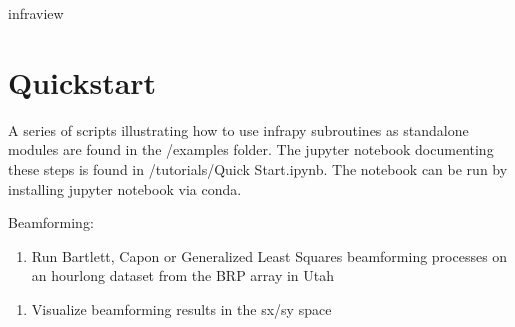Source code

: \documentclass[letterpaper,10pt,english]{sphinxmanual}
\begin{document}
\begin{sphinxVerbatim}[commandchars=\\\{\}]
\PYGZgt{}\PYGZgt{} infraview
\end{sphinxVerbatim}


\section{Quickstart}
\label{\detokenize{quickstart:quickstart}}\label{\detokenize{quickstart:id1}}\label{\detokenize{quickstart::doc}}
A series of scripts illustrating how to use infrapy subroutines as stand\sphinxhyphen{}alone modules are found in the /examples folder.
The jupyter notebook documenting these steps is found in /tutorials/Quick Start.ipynb.  The notebook can be run by installing jupyter notebook via conda.

\begin{sphinxVerbatim}[commandchars=\\\{\}]
    
\end{sphinxVerbatim}

Beamforming:
\begin{enumerate}
%
\item {} 
Run Bartlett, Capon or Generalized Least Squares beamforming processes on an hour\sphinxhyphen{}long dataset from the BRP array in Utah

\end{enumerate}

\begin{sphinxVerbatim}[commandchars=\\\{\}]
  
\end{sphinxVerbatim}
\begin{enumerate}
%
\setcounter{enumi}{1}
\item {} 
Visualize beamforming results in the sx/sy space

\end{enumerate}

\begin{sphinxVerbatim}[commandchars=\\\{\}]
  
\end{sphinxVerbatim}
\end{document}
◆ ◆ ◆ ◆ ◆
• **Task goal**:
Going through the entries above line by line, work out how many lines include the word "found". Only the number is required.

• **Solved problem**:
2